While copying the entries exactly, leave out each picture they contain.

::: Material provided :::

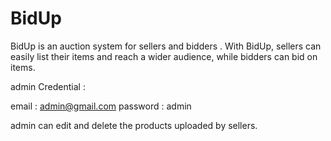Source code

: # BidUp
BidUp is an auction system for sellers and bidders . With BidUp, sellers can easily list their items and reach a wider audience, while bidders can bid on items.

admin Credential :

email : admin@gmail.com
password : admin

admin can edit and delete the products uploaded by sellers.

:::

▶ **Task solution**
Source code

: # BidUp
BidUp is an auction system for sellers and bidders . With BidUp, sellers can easily list their items and reach a wider audience, while bidders can bid on items.

admin Credential :

email : admin@gmail.com
password : admin

admin can edit and delete the products uploaded by sellers.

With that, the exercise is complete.